[ ロボット ]
(2018/10/21 07:00)
三重苦と格闘
小さく、手が長く、力持ち-。こんな相反する特徴を求められるロボットがいる。インフラ保守や災害対応分野のロボットだ。たとえば工場内でロボットが生産設備を点検するために移動するには、配管が林立する狭い空間で、限界までアームを展開し、固く締まったバルブを開ける必要がある。だが小さなロボットは長いアームを支えられず、アームを伸ばしきった状態では力強い作業が難しい。ワールド・ロボット・サミット(WRS)インフラ・災害対応部門では、このトリレンマ(三重苦)問題と格闘している。日本のロボットが活躍するチャンスでもある。(小寺貴之)
テーマは災害対応とインフラ保守
WRSのインフラ・災害対応部門のテーマは災害対応とインフラ保守の両立。日常で点検に利用するロボットを災害や事故時にも投入する狙いがある。
だが海外の災害対応ロボは大きく、重く、パワフルなものが多い。これは軍事用や対テロなどのニーズがロボット開発をけん引してきたためだ。
そのため災害対応ロボにはスリム化が求められている。

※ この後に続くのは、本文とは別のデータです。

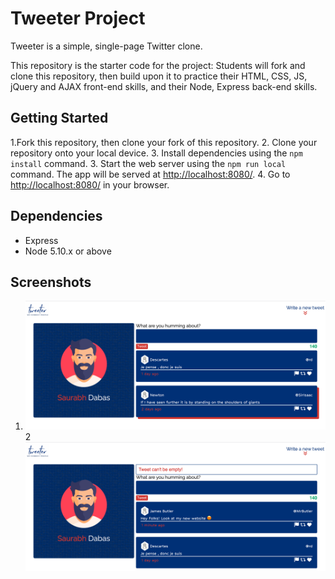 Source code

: # Tweeter Project

Tweeter is a simple, single-page Twitter clone.

This repository is the starter code for the project: Students will fork and clone this repository, then build upon it to practice their HTML, CSS, JS, jQuery and AJAX front-end skills, and their Node, Express back-end skills.

## Getting Started

1.Fork this repository, then clone your fork of this repository.
2. Clone your repository onto your local device.
3. Install dependencies using the `npm install` command.
3. Start the web server using the `npm run local` command. The app will be served at <http://localhost:8080/>.
4. Go to <http://localhost:8080/> in your browser.

## Dependencies

- Express
- Node 5.10.x or above

## Screenshots
1. !["This shows my homepage with a tweetbox and default tweets in database "](https://raw.githubusercontent.com/saurabhdabas/tweetagram/ee77b7b58b9b374495f2f73a92e49bf39806047b/docs/tweet-box.png)
2 !["This shows an error displayed above tweet box"](https://raw.githubusercontent.com/saurabhdabas/tweetagram/ee77b7b58b9b374495f2f73a92e49bf39806047b/docs/tweet-Error.png)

走行性能や力強さはそのままに、機体を小さくして、配管の間やキャットウォークと呼ばれる点検用の狭い通路でも働く必要がある。
18日はプラントの点検中に事故が起こり、ロボットが消火栓を開いて消火するタスクが始まった。このタスクで長岡技術科学大学などのチームが最高点をたたき出した。2位のチームに比べて1・7倍の点を獲得した。
高出力のモーターでアームを回転
長岡技科大のロボットは日本の木造家屋を想定して作られた。倒壊した家屋の中で要救助者を捜索する。
そのためシステムをコンパクトに構成した。アームは展開して1メートルとそれほど長くはない。ただ先端に3本爪ハンドを備え高出力のモーターで回転させる。これがバルブの開閉に有効だった。
リーダーを務める塩谷昌行大学院生は「アーム先端のモーターが強い。初期消火タスクでは三つすべてのバルブを回せた」と胸を張る。